■ Collected data:

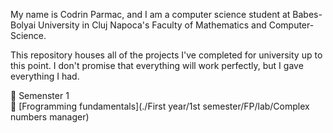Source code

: My name is Codrin Parmac, and I am a computer science student at Babes-Bolyai University in Cluj Napoca's Faculty of Mathematics and Computer-Science.

This repository houses all of the projects I've completed for university up to this point. I don't promise that everything will work perfectly, but I gave everything I had.

:file_folder: Semenster 1 <br>
 :snake: [Frogramming fundamentals](./First year/1st semester/FP/lab/Complex numbers manager)
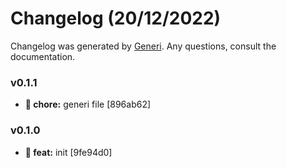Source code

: # Changelog (20/12/2022)

Changelog was generated by [Generi](https://github.com/betterwrite/generi). Any questions, consult the documentation.

### v0.1.1

* **🚧 chore:** generi file [896ab62]

### v0.1.0

* **🎉 feat:** init [9fe94d0]
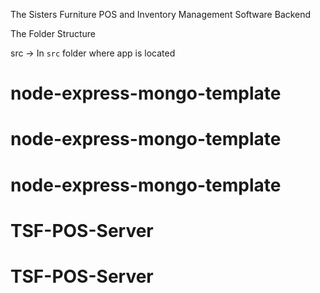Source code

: The Sisters Furniture POS and Inventory Management Software Backend

The Folder Structure

src ->
In `src` folder where app is located
# node-express-mongo-template
# node-express-mongo-template
# node-express-mongo-template
# TSF-POS-Server
# TSF-POS-Server
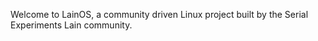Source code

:Welcome to LainOS, a community driven Linux project built by the Serial Experiments Lain community.
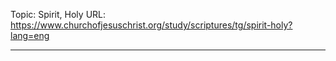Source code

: Topic: Spirit, Holy
URL: https://www.churchofjesuschrist.org/study/scriptures/tg/spirit-holy?lang=eng

---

■ TASK ITEM: Return each full line of the entries that contains the word "https".

■ TASK RESULT:
Changelog was generated by [Generi](https://github.com/betterwrite/generi). Any questions, consult the documentation.
URL: https://www.churchofjesuschrist.org/study/scriptures/tg/spirit-holy?lang=eng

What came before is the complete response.